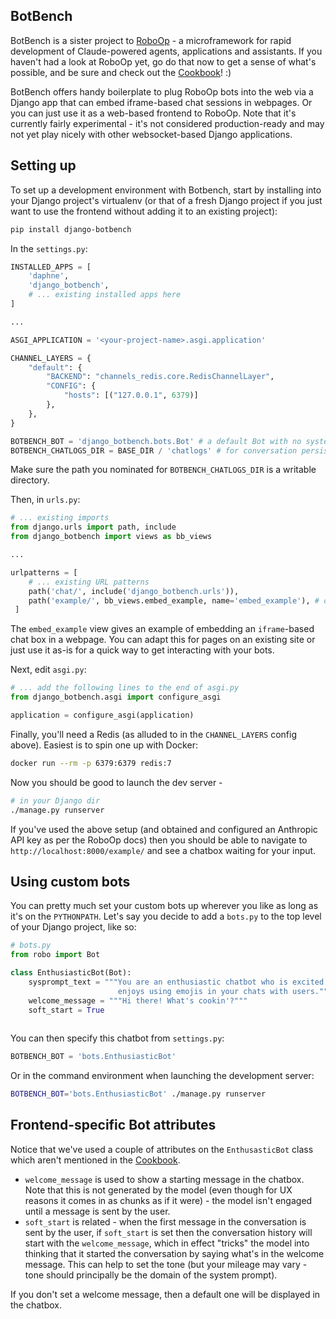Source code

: 
## BotBench

BotBench is a sister project to [RoboOp](https://github.com/ajrowr/RoboOp) - a microframework for rapid development of Claude-powered agents, applications and assistants. If you haven't had a look at RoboOp yet, go do that now to get a sense of what's possible, and be sure and check out the [Cookbook](https://github.com/ajrowr/RoboOp/blob/master/docs/cookbook.md)! :)

BotBench offers handy boilerplate to plug RoboOp bots into the web via a Django app that can embed iframe-based chat sessions in webpages. Or you can just use it as a web-based frontend to RoboOp. Note that it's currently fairly experimental - it's not considered production-ready and may not yet play nicely with other websocket-based Django applications.

## Setting up

To set up a development environment with Botbench, start by installing into your Django project's virtualenv (or that of a fresh Django project if you just want to use the frontend without adding it to an existing project):

```sh
pip install django-botbench
```

In the `settings.py`:

```python
INSTALLED_APPS = [
    'daphne',
    'django_botbench',
    # ... existing installed apps here
]

...

ASGI_APPLICATION = '<your-project-name>.asgi.application'

CHANNEL_LAYERS = {
    "default": {
        "BACKEND": "channels_redis.core.RedisChannelLayer",
        "CONFIG": {
            "hosts": [("127.0.0.1", 6379)]
        },
    },
}

BOTBENCH_BOT = 'django_botbench.bots.Bot' # a default Bot with no system prompt for quick start
BOTBENCH_CHATLOGS_DIR = BASE_DIR / 'chatlogs' # for conversation persistence
```

Make sure the path you nominated for `BOTBENCH_CHATLOGS_DIR` is a writable directory.

Then, in `urls.py`:

```python
# ... existing imports
from django.urls import path, include
from django_botbench import views as bb_views

...

urlpatterns = [
    # ... existing URL patterns
    path('chat/', include('django_botbench.urls')),
    path('example/', bb_views.embed_example, name='embed_example'), # optional, see explanation below
 ]
```

The `embed_example` view gives an example of embedding an `iframe`-based chat box in a webpage. You can adapt this for pages on an existing site or just use it as-is for a quick way to get interacting with your bots.

Next, edit `asgi.py`:

```python
# ... add the following lines to the end of asgi.py
from django_botbench.asgi import configure_asgi

application = configure_asgi(application)
```

Finally, you'll need a Redis (as alluded to in the `CHANNEL_LAYERS` config above). Easiest is to spin one up with Docker:

```sh
docker run --rm -p 6379:6379 redis:7
```

Now you should be good to launch the dev server - 

```sh
# in your Django dir
./manage.py runserver
```

If you've used the above setup (and obtained and configured an Anthropic API key as per the RoboOp docs) then you should be able to navigate to `http://localhost:8000/example/` and see a chatbox waiting for your input.

## Using custom bots

You can pretty much set your custom bots up wherever you like as long as it's on the `PYTHONPATH`. Let's say you decide to add a `bots.py` to the top level of your Django project, like so:

```python
# bots.py
from robo import Bot

class EnthusiasticBot(Bot):
    sysprompt_text = """You are an enthusiastic chatbot who is excited about everything and really 
                        enjoys using emojis in your chats with users."""
    welcome_message = """Hi there! What's cookin'?"""
    soft_start = True
    
```

You can then specify this chatbot from `settings.py`:
```python
BOTBENCH_BOT = 'bots.EnthusiasticBot'
```

Or in the command environment when launching the development server:
```sh
BOTBENCH_BOT='bots.EnthusiasticBot' ./manage.py runserver
```

## Frontend-specific Bot attributes

Notice that we've used a couple of attributes on the `EnthusasticBot` class which aren't mentioned in the [Cookbook](https://github.com/ajrowr/RoboOp/blob/master/docs/cookbook.md).

* `welcome_message` is used to show a starting message in the chatbox. Note that this is not generated by the model (even though for UX reasons it comes in as chunks as if it were) - the model isn't engaged until a message is sent by the user.
* `soft_start` is related - when the first message in the conversation is sent by the user, if `soft_start` is set then the conversation history will start with the `welcome_message`, which in effect "tricks" the model into thinking that it started the conversation by saying what's in the welcome message. This can help to set the tone (but your mileage may vary - tone should principally be the domain of the system prompt). 

If you don't set a welcome message, then a default one will be displayed in the chatbox.

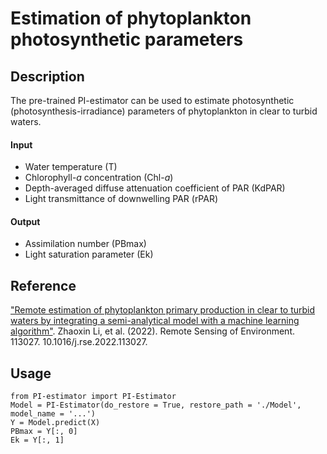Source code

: # Estimation of phytoplankton photosynthetic parameters
## Description
The pre-trained PI-estimator can be used to estimate photosynthetic (photosynthesis-irradiance) parameters of phytoplankton in clear to turbid waters.
#### Input
* Water temperature (T)
* Chlorophyll-_a_ concentration (Chl-_a_)
* Depth-averaged diffuse attenuation coefficient of PAR (KdPAR) 
* Light transmittance of downwelling PAR (rPAR)
#### Output
* Assimilation number (PBmax)
* Light saturation parameter (Ek)

## Reference
["Remote estimation of phytoplankton primary production in clear to turbid waters by integrating a semi-analytical model with a machine learning algorithm"](https://www.sciencedirect.com/science/article/pii/S0034425722001419). Zhaoxin Li, et al. (2022). Remote Sensing of Environment. 113027. 10.1016/j.rse.2022.113027.

## Usage
```
from PI-estimator import PI-Estimator
Model = PI-Estimator(do_restore = True, restore_path = './Model', model_name = '...')
Y = Model.predict(X)
PBmax = Y[:, 0]
Ek = Y[:, 1]
```
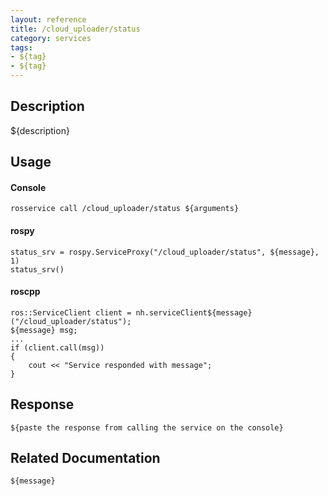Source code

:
 ```yaml
---
layout: reference
title: /cloud_uploader/status
category: services
tags: 
- ${tag} 
- ${tag}
---
```


## Description
${description}

## Usage
#### Console
```
rosservice call /cloud_uploader/status ${arguments}
```

#### rospy
```
status_srv = rospy.ServiceProxy("/cloud_uploader/status", ${message}, 1)
status_srv()
```

#### roscpp
```
ros::ServiceClient client = nh.serviceClient${message}("/cloud_uploader/status");
${message} msg;
...
if (client.call(msg))
{
    cout << "Service responded with message";
}
```

## Response
```
${paste the response from calling the service on the console}
```

## Related Documentation
``${message}``  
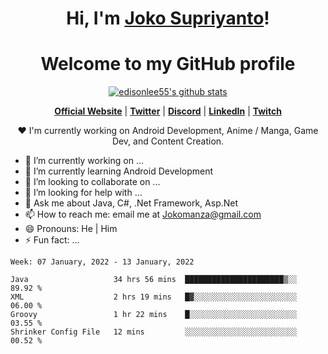 <h1 align="center">Hi, I'm <a href="https://www.google.com">Joko Supriyanto</a>!</h1>
<h1 align="center">Welcome to my GitHub profile</h1>

<p align="center">
  <a href="https://github.com/jokomanza"><img src="https://github-readme-stats.vercel.app/api?username=jokomanza&hide_border=true&show_icons=true" alt="edisonlee55's github stats"></a>
</p>

<p align="center">
  <strong><a href="https://www.google.com">Official Website</a></strong> |
  <strong><a href="https://twitter.com/jokomanza">Twitter</a></strong> |
  <strong><a href="https://discord.gg/nYXzaUS">Discord</a></strong> |
  <strong><a href="https://www.linkedin.com/in/jokomanza">LinkedIn</a></strong> |
  <strong><a href="https://www.twitch.tv/jokomanza">Twitch</a></strong>
</p>

<p align="center">❤ I'm currently working on Android Development, Anime / Manga, Game Dev, and Content Creation.</p>

- 🔭 I’m currently working on ...
- 🌱 I’m currently learning Android Development
- 👯 I’m looking to collaborate on ...
- 🤔 I’m looking for help with ...
- 💬 Ask me about Java, C#, .Net Framework, Asp.Net
- 📫 How to reach me: email me at Jokomanza@gmail.com
- 😄 Pronouns: He | Him
- ⚡ Fun fact: ...

<!--START_SECTION:waka-->
```text
Week: 07 January, 2022 - 13 January, 2022

Java                   34 hrs 56 mins  ██████████████████████▒░░   89.92 % 
XML                    2 hrs 19 mins   █▓░░░░░░░░░░░░░░░░░░░░░░░   06.00 % 
Groovy                 1 hr 22 mins    █░░░░░░░░░░░░░░░░░░░░░░░░   03.55 % 
Shrinker Config File   12 mins         ░░░░░░░░░░░░░░░░░░░░░░░░░   00.52 % 
```
<!--END_SECTION:waka-->
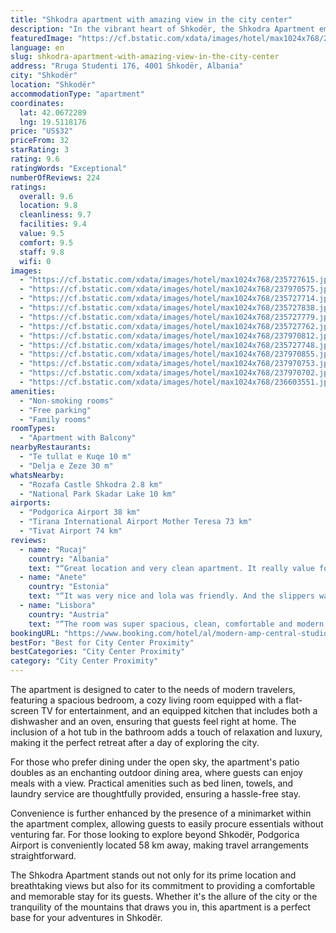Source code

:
 ```yaml
---
title: "Shkodra apartment with amazing view in the city center"
description: "In the vibrant heart of Shkodër, the Shkodra Apartment emerges as a premier choice for travelers seeking a blend of comfort and convenience, complemented by stunning city views."
featuredImage: "https://cf.bstatic.com/xdata/images/hotel/max1024x768/235727615.jpg?k=984a4a02200f991b019ea079f59b99f0134af4fdc2a12ff36b491f3105bfb454&o=&hp=1"
language: en
slug: shkodra-apartment-with-amazing-view-in-the-city-center
address: "Rruga Studenti 176, 4001 Shkodër, Albania"
city: "Shkodër"
location: "Shkodër"
accommodationType: "apartment"
coordinates:
  lat: 42.0672289
  lng: 19.5118176
price: "US$32"
priceFrom: 32
starRating: 3
rating: 9.6
ratingWords: "Exceptional"
numberOfReviews: 224
ratings:
  overall: 9.6
  location: 9.8
  cleanliness: 9.7
  facilities: 9.4
  value: 9.5
  comfort: 9.5
  staff: 9.8
  wifi: 0
images:
  - "https://cf.bstatic.com/xdata/images/hotel/max1024x768/235727615.jpg?k=984a4a02200f991b019ea079f59b99f0134af4fdc2a12ff36b491f3105bfb454&o=&hp=1"
  - "https://cf.bstatic.com/xdata/images/hotel/max1024x768/237970575.jpg?k=35b3e0c2298b83f2ecc014aaf258eab0e8cee1ee4d08aa3c07dcf460c90446a6&o=&hp=1"
  - "https://cf.bstatic.com/xdata/images/hotel/max1024x768/235727714.jpg?k=87fb2a0a4bbec16ffe7e02bd2e835dab945e333444e16abca87ed877402b564c&o=&hp=1"
  - "https://cf.bstatic.com/xdata/images/hotel/max1024x768/235727838.jpg?k=3a048ce62203c17f5d8aea30ed2344a65f9ddee59c3db7171298a74fb409ebc5&o=&hp=1"
  - "https://cf.bstatic.com/xdata/images/hotel/max1024x768/235727779.jpg?k=12e47ccb68828e35b3eb92e6c0fdb5729b554bfd735846c17ba6d60e10987765&o=&hp=1"
  - "https://cf.bstatic.com/xdata/images/hotel/max1024x768/235727762.jpg?k=6e9f7b3528ee912c00eb6c7760e16941d82f728e2a07d493e9753ed4ccabde72&o=&hp=1"
  - "https://cf.bstatic.com/xdata/images/hotel/max1024x768/237970812.jpg?k=c3f6ef35d1c4f51c737a196e1053c9acc535dadb318d7fa56c2e777cfe71e28a&o=&hp=1"
  - "https://cf.bstatic.com/xdata/images/hotel/max1024x768/235727748.jpg?k=633785fde6e6695f2c5eee26bbbdb996c7d090de4a5fdc3c9f69ec36c6c6d709&o=&hp=1"
  - "https://cf.bstatic.com/xdata/images/hotel/max1024x768/237970855.jpg?k=30fbf0f5b34ef69d0eec32532b8d7ed9d387b9f20d9928cee1a9b1b097699ad3&o=&hp=1"
  - "https://cf.bstatic.com/xdata/images/hotel/max1024x768/237970753.jpg?k=daea4ae31996928cba4055313f7b37ef4dc7edc6aa76d6a633142a10bee8d8b0&o=&hp=1"
  - "https://cf.bstatic.com/xdata/images/hotel/max1024x768/237970702.jpg?k=aa2461ca4343e97d2aa9ac35d794961488eab1027dbe16c30393f56e96d3680f&o=&hp=1"
  - "https://cf.bstatic.com/xdata/images/hotel/max1024x768/236603551.jpg?k=0bc7ddd72120d9059e0b45d2006494e943200d806be5d5cd616d0fd6b2a2aabd&o=&hp=1"
amenities:
  - "Non-smoking rooms"
  - "Free parking"
  - "Family rooms"
roomTypes:
  - "Apartment with Balcony"
nearbyRestaurants:
  - "Te tullat e Kuqe 10 m"
  - "Delja e Zeze 30 m"
whatsNearby:
  - "Rozafa Castle Shkodra 2.8 km"
  - "National Park Skadar Lake 10 km"
airports:
  - "Podgorica Airport 38 km"
  - "Tirana International Airport Mother Teresa 73 km"
  - "Tivat Airport 74 km"
reviews:
  - name: "Rucaj"
    country: "Albania"
    text: "“Great location and very clean apartment. It really value for the money”"
  - name: "Anete"
    country: "Estonia"
    text: "“It was very nice and lola was friendly. And the slippers was good touch for that apartment. Good very big and warm blankets. Good city view . Located middle of the center but it was quiet.”"
  - name: "Lisbora"
    country: "Austria"
    text: "“The room was super spacious, clean, comfortable and modern. It had a big balcony with a great view of Shkodra city center and the Rozafa castle. The host was super kind and friendly. Collection of keys and communication was very easy. There is...”"
bookingURL: "https://www.booking.com/hotel/al/modern-amp-central-studio-apartment.en-gb.html?aid=8035640"
bestFor: "Best for City Center Proximity"
bestCategories: "City Center Proximity"
category: "City Center Proximity"
---
```


The apartment is designed to cater to the needs of modern travelers, featuring a spacious bedroom, a cozy living room equipped with a flat-screen TV for entertainment, and an equipped kitchen that includes both a dishwasher and an oven, ensuring that guests feel right at home. The inclusion of a hot tub in the bathroom adds a touch of relaxation and luxury, making it the perfect retreat after a day of exploring the city.

For those who prefer dining under the open sky, the apartment's patio doubles as an enchanting outdoor dining area, where guests can enjoy meals with a view. Practical amenities such as bed linen, towels, and laundry service are thoughtfully provided, ensuring a hassle-free stay.

Convenience is further enhanced by the presence of a minimarket within the apartment complex, allowing guests to easily procure essentials without venturing far. For those looking to explore beyond Shkodër, Podgorica Airport is conveniently located 58 km away, making travel arrangements straightforward.

The Shkodra Apartment stands out not only for its prime location and breathtaking views but also for its commitment to providing a comfortable and memorable stay for its guests. Whether it's the allure of the city or the tranquility of the mountains that draws you in, this apartment is a perfect base for your adventures in Shkodër.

Exercise goal: Could you reproduce exactly, and only, the lines from the start of the records through the line containing "BotBench is a", leaving out the pictures?

Answer section:
Source code

: 
## BotBench

BotBench is a sister project to [RoboOp](https://github.com/ajrowr/RoboOp) - a microframework for rapid development of Claude-powered agents, applications and assistants. If you haven't had a look at RoboOp yet, go do that now to get a sense of what's possible, and be sure and check out the [Cookbook](https://github.com/ajrowr/RoboOp/blob/master/docs/cookbook.md)! :)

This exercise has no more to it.